このような発明によれば、洗浄水が熱交換器により加熱され、熱交換器により加熱された洗浄水が第1〜第3の発明のいずれか1つのハンドノズルに導水され、人体洗浄装置の操作性が向上する。
【0015】
以下、本発明の実施の形態について図面を参照しつつ説明する。なお、各図面中、同様の構成要素には同一の符号を付して詳細な説明は適宜省略する。
図1は、本発明の実施の形態に係わる人体洗浄装置を備えたトイレ装置を例示する斜視模式図である。
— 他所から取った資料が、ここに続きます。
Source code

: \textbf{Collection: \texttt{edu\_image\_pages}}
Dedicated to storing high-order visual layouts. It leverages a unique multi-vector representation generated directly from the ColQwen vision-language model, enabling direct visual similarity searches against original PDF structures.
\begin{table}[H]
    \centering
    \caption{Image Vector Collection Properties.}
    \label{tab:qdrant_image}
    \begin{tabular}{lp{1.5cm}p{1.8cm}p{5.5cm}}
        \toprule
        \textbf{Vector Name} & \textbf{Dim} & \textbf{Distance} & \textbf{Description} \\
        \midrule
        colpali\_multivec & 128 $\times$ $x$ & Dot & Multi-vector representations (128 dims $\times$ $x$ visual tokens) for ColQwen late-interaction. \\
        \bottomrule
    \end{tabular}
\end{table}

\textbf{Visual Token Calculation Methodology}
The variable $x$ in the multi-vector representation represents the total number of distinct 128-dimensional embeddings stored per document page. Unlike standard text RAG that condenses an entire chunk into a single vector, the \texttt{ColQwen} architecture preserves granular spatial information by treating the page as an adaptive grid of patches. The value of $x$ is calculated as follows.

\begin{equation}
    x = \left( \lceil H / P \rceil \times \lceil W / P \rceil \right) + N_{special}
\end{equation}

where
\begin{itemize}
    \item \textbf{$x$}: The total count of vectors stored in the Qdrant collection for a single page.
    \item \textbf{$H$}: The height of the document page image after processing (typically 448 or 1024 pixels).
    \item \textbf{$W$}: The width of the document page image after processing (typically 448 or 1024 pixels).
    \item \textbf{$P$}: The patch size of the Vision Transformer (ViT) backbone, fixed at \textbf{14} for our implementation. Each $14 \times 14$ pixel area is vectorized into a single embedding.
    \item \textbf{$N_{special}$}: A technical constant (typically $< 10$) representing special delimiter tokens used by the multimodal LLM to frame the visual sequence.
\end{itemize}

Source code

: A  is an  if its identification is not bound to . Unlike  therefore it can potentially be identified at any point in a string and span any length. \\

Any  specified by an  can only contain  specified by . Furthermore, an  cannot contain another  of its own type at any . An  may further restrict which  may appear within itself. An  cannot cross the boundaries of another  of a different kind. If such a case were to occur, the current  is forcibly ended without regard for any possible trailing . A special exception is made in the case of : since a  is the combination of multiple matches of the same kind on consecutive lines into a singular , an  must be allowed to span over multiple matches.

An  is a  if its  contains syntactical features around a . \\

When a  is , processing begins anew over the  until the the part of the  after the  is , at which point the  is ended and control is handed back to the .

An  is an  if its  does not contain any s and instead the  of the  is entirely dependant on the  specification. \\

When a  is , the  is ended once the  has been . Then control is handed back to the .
また、図2は、トイレ装置に取り付けられたハンドノズルを表す斜視模式図である。
【0016】
図1に表したトイレ装置は、洋式腰掛け便器(以下、説明の便宜上、単に「便器」と称する)500と、その上に設けられた人体洗浄装置100と、便蓋300と、便座400と、を備える。便蓋300および便座400は、例えば人体洗浄装置100に対して開閉自在に軸支されている。また、便器500の洗浄機構としては、いわゆる「ロータンク式」でもよく、あるいはロータンクを用いない「水道直圧式」であってもよく、その他の各種の洗浄機構を採用することができる。なお、便座400としては、所謂O型のものを例示しているが、U型であってもよい。
【0017】
本実施形態に係わる人体洗浄装置100は、水の温度を調節する熱交換器(温度調節器)110と、熱交換器110からの水を導水するホース120と、ホース120の一端に取り付けられたハンドノズル130と、ハンドノズル130を収納する収納部160と、を有する。熱交換器110は、人体洗浄装置100のケーシング101内に設けられたタンクと、その中に貯留された水を加熱する図示しないヒータと、を有する。そして、熱交換器110により加熱された洗浄水は、ホース120を介してハンドノズル130に供給される。
【0018】
なお、本発明は、タンクに貯留された水をヒータで加熱する、いわゆる「貯湯式」の熱交換器110を有するものには限定されない。例えば、供給された水を瞬間的に温めて送出する、いわゆる「瞬間式」の熱交換器110を有するものも、本発明の範囲に包含される。また、本願明細書において「水」という場合には、加熱されたお湯も含むものとする。
【0019】
また、本実施形態に係わる人体洗浄装置100は、便座400への被介護者の着座を検知する着座センサ170と、トイレ室への被介護者の入室を検知する入室検知センサ180と、制御部150と、をさらに有する。着座センサ170および入室検知センサ180としては、例えば、焦電センサや、測距センサなどの赤外線投光式のセンサ、超音波センサ、またはドップラーセンサなどのマイクロ波センサなどを用いることができる。なお、焦電センサは、被介護者の接近を迅速に検知できる点で入室検知センサ180により適している。そして、着座センサ170は、便座400への被介護者の着座を検知すると、制御部150に検知信号を送信できる。これと同様に、入室検知センサ180は、トイレ室への被介護者の入室を検知すると、制御部150に検知信号を送信できる。
【0020】
図2に示すハンドノズル130は、本体部200と、ノズル先端部201と、を有する。ハンドノズル130の内部には開閉弁(図2では不図示)が内蔵され、当該開閉弁により、洗浄水の吐水および止水が切り替えられる。本体部200には、開閉弁139を開閉させる操作部131が設けられ、ノズル先端部201には吐水部136が設けられている。操作部131は、ハンドノズル130の本体部200の把持部137に設けられている。また、吐水部136には、洗浄水を吐水可能な吐水口135が設けられている。把持部137は、ハンドノズル130を操作する使用者が手で把持する部分である。すなわち、使用者は、把持部137を把持し、操作部131を操作することにより、吐水口135からの洗浄水の吐止水を制御することができる。操作部131は、軸132において回動自在に軸支されており、その裏面側には開閉スイッチ133が設けられている。開閉スイッチ133は、図示しないばね等により矢印Aとは反対方向に付勢されている。これと同様に、操作部131は開閉スイッチ133により矢印Aとは反対方向に付勢されている。
【0021】
例えば、介護者などが操作部131を矢印Aの方向に押すと、開閉スイッチ133は操作部131により矢印Aの方向に押される。そうすると、ハンドノズル130内に設けられた開閉弁139が開放され、洗浄水が吐水口135から噴射される。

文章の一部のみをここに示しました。